Which of the lines below contain the string "wasn"? Pull each one out of the data.
**** Records for the exercise
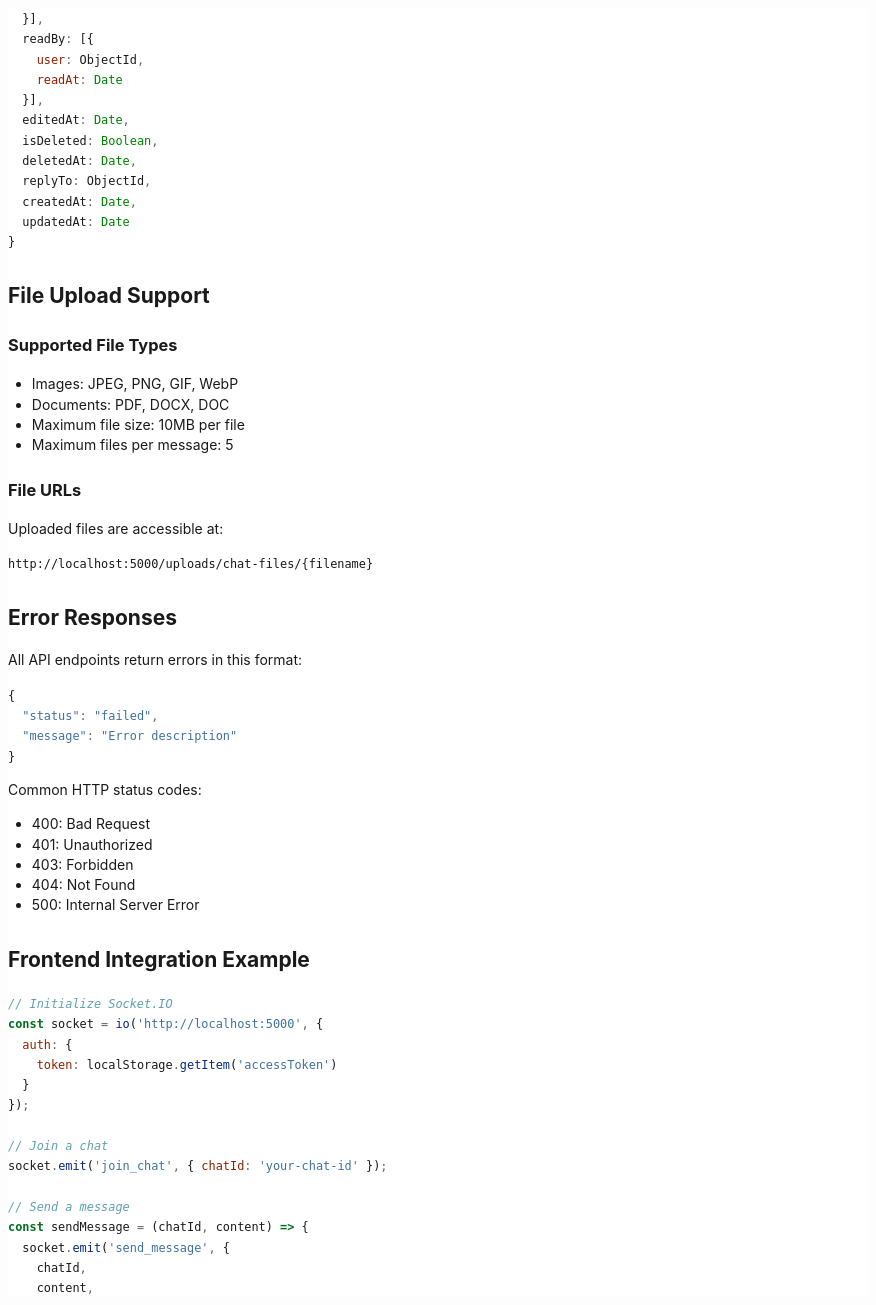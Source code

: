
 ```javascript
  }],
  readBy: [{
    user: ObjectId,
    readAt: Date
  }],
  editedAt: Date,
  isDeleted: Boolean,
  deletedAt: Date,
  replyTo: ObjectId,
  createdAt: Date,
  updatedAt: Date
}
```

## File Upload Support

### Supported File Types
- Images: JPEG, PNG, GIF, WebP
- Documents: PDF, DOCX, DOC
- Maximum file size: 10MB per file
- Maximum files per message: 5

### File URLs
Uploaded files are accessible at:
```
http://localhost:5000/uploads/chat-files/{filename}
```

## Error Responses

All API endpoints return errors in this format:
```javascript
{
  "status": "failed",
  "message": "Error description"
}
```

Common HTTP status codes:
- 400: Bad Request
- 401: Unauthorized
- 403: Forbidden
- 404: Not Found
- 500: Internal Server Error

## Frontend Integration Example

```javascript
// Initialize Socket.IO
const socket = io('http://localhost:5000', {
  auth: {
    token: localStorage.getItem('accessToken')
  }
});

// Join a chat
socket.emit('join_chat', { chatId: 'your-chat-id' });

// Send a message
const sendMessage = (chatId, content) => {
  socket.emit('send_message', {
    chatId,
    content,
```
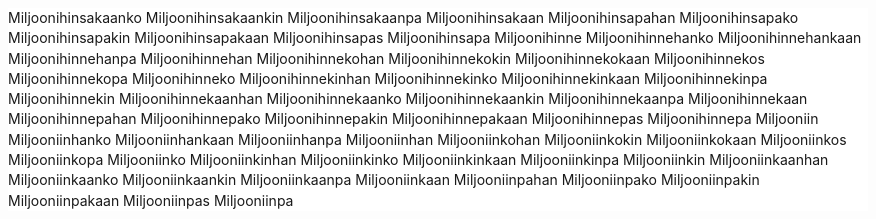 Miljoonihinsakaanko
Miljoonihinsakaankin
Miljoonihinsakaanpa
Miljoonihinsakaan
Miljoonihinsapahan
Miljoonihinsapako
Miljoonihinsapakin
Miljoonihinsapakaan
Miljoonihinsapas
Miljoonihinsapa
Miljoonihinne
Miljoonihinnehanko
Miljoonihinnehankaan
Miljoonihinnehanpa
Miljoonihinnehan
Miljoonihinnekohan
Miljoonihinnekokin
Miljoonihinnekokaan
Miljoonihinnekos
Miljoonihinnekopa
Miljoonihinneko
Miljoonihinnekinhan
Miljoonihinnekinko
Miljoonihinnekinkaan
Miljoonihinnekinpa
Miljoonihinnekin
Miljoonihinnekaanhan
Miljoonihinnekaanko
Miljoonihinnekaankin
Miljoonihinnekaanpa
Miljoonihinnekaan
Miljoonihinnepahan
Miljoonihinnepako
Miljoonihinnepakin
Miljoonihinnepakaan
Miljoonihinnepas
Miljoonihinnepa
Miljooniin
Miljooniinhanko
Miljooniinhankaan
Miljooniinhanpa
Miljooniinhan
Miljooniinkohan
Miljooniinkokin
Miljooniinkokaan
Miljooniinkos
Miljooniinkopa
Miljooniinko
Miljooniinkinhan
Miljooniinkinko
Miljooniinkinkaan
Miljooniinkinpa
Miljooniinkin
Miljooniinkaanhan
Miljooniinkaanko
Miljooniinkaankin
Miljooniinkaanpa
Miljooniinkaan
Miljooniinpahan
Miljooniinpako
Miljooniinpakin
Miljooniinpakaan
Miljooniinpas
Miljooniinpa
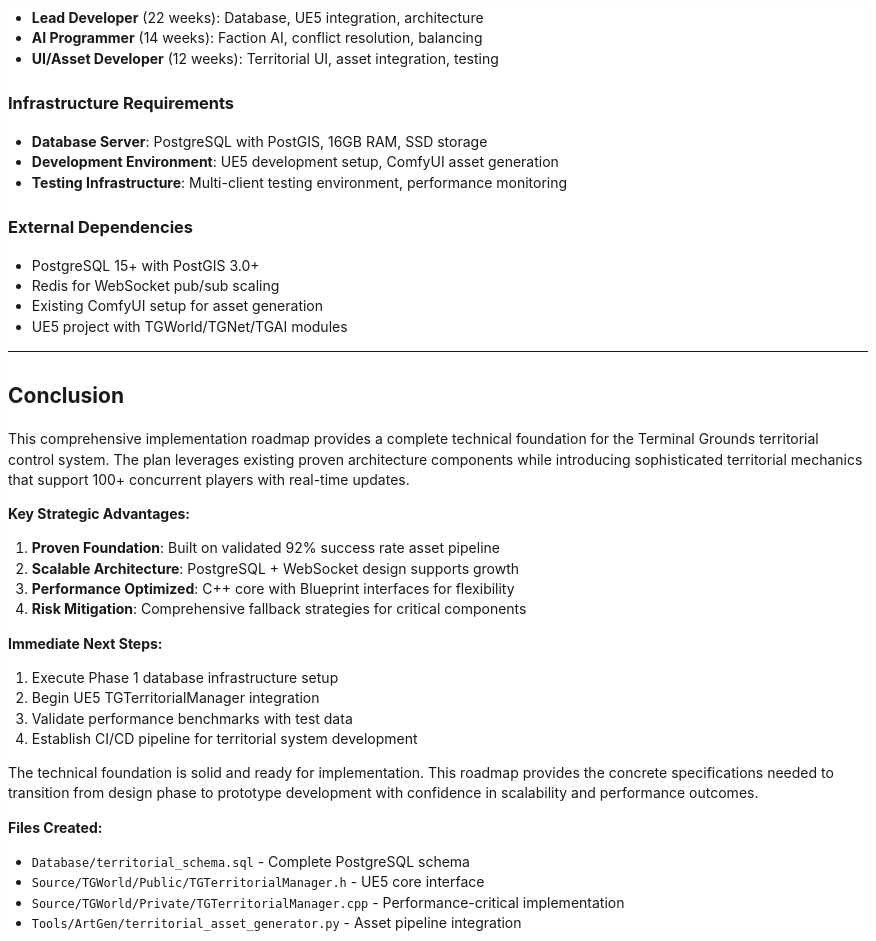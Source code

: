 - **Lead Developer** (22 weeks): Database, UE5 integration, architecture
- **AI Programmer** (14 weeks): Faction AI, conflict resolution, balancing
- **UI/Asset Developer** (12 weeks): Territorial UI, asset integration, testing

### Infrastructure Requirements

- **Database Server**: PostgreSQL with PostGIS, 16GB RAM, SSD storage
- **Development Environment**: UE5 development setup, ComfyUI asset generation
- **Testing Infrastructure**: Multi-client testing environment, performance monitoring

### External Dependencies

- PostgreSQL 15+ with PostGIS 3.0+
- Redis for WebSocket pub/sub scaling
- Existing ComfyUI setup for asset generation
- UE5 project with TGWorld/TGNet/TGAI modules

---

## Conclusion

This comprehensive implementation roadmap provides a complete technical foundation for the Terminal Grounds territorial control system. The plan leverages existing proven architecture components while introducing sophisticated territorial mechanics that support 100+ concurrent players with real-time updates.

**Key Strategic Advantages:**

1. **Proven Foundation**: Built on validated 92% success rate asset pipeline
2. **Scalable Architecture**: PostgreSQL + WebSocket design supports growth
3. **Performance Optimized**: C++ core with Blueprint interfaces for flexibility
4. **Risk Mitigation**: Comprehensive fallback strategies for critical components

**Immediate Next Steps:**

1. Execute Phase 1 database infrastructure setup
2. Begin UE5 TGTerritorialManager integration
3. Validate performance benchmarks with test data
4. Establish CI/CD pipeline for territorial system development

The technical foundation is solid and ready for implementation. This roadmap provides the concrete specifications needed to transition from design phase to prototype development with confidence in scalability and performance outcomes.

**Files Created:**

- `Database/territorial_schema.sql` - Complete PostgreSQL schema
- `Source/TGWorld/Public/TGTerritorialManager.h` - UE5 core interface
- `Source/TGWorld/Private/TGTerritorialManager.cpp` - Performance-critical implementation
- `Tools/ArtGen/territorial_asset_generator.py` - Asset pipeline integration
********
**** Records for the exercise
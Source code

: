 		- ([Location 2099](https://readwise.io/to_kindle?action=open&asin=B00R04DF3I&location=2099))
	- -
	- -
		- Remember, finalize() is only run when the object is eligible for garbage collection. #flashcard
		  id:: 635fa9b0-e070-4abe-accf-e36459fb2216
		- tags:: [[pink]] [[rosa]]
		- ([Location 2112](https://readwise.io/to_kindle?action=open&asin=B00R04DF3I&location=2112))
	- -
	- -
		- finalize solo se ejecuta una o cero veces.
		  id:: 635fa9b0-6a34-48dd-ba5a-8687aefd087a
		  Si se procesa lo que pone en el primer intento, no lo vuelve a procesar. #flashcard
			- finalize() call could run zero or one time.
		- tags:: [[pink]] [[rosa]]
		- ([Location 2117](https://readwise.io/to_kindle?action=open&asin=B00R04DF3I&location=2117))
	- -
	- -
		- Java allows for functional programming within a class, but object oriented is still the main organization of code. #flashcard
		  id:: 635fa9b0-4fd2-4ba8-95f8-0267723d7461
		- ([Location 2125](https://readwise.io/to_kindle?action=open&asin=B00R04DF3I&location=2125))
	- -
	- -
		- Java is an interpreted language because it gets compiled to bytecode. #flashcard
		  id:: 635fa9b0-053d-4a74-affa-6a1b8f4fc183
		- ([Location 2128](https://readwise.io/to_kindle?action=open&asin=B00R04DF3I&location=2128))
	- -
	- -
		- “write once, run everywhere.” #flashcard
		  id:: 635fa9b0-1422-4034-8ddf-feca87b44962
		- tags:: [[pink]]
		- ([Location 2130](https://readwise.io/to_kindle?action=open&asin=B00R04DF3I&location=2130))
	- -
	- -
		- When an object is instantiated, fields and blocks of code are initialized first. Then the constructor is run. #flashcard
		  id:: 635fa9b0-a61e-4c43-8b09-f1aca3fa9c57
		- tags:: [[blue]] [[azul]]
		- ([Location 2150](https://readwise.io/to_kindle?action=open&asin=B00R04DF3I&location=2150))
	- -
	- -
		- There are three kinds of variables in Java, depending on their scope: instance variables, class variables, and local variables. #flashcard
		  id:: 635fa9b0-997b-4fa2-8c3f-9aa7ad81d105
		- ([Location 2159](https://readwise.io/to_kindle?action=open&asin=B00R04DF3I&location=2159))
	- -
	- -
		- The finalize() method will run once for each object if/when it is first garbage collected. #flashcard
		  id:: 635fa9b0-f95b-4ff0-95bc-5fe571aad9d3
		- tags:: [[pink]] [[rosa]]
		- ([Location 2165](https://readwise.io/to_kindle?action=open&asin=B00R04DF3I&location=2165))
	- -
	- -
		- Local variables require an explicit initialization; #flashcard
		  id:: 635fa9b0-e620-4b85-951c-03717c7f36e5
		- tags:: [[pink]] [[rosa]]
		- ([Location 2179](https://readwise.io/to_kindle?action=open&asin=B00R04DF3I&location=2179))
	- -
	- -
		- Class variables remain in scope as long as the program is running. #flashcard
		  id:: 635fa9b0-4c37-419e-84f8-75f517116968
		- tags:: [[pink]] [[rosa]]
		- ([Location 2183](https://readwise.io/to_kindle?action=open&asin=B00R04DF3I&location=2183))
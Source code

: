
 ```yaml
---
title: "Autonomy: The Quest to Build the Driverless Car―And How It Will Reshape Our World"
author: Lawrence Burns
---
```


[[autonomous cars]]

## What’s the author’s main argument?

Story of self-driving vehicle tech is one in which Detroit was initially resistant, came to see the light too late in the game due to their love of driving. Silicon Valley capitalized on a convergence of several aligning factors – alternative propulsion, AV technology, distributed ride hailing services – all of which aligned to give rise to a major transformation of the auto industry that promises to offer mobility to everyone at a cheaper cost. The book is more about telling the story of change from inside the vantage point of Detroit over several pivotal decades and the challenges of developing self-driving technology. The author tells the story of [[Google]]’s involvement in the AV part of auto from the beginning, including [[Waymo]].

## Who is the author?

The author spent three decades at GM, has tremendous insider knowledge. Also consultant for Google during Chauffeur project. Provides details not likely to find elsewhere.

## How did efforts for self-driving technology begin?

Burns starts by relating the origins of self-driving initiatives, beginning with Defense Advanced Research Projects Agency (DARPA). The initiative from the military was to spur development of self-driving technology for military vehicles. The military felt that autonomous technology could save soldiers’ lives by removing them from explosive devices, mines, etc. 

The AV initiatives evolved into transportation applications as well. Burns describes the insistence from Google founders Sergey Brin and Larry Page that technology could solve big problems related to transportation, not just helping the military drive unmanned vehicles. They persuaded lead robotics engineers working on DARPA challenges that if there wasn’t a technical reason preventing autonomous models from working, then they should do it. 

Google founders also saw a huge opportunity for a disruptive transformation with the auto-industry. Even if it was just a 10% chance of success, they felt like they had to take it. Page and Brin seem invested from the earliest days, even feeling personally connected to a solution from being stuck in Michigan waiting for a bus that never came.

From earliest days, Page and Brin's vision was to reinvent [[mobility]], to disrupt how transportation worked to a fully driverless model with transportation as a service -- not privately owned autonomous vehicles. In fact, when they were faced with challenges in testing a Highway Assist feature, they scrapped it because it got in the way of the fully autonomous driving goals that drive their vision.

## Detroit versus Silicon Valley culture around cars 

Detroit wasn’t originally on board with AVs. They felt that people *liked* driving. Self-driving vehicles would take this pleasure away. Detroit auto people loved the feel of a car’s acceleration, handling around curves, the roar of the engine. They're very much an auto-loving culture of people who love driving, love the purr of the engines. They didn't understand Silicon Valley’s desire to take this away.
********
» Worked solution:
The AV initiatives evolved into transportation applications as well. Burns describes the insistence from Google founders Sergey Brin and Larry Page that technology could solve big problems related to transportation, not just helping the military drive unmanned vehicles. They persuaded lead robotics engineers working on DARPA challenges that if there wasn’t a technical reason preventing autonomous models from working, then they should do it. 
Detroit wasn’t originally on board with AVs. They felt that people *liked* driving. Self-driving vehicles would take this pleasure away. Detroit auto people loved the feel of a car’s acceleration, handling around curves, the roar of the engine. They're very much an auto-loving culture of people who love driving, love the purr of the engines. They didn't understand Silicon Valley’s desire to take this away.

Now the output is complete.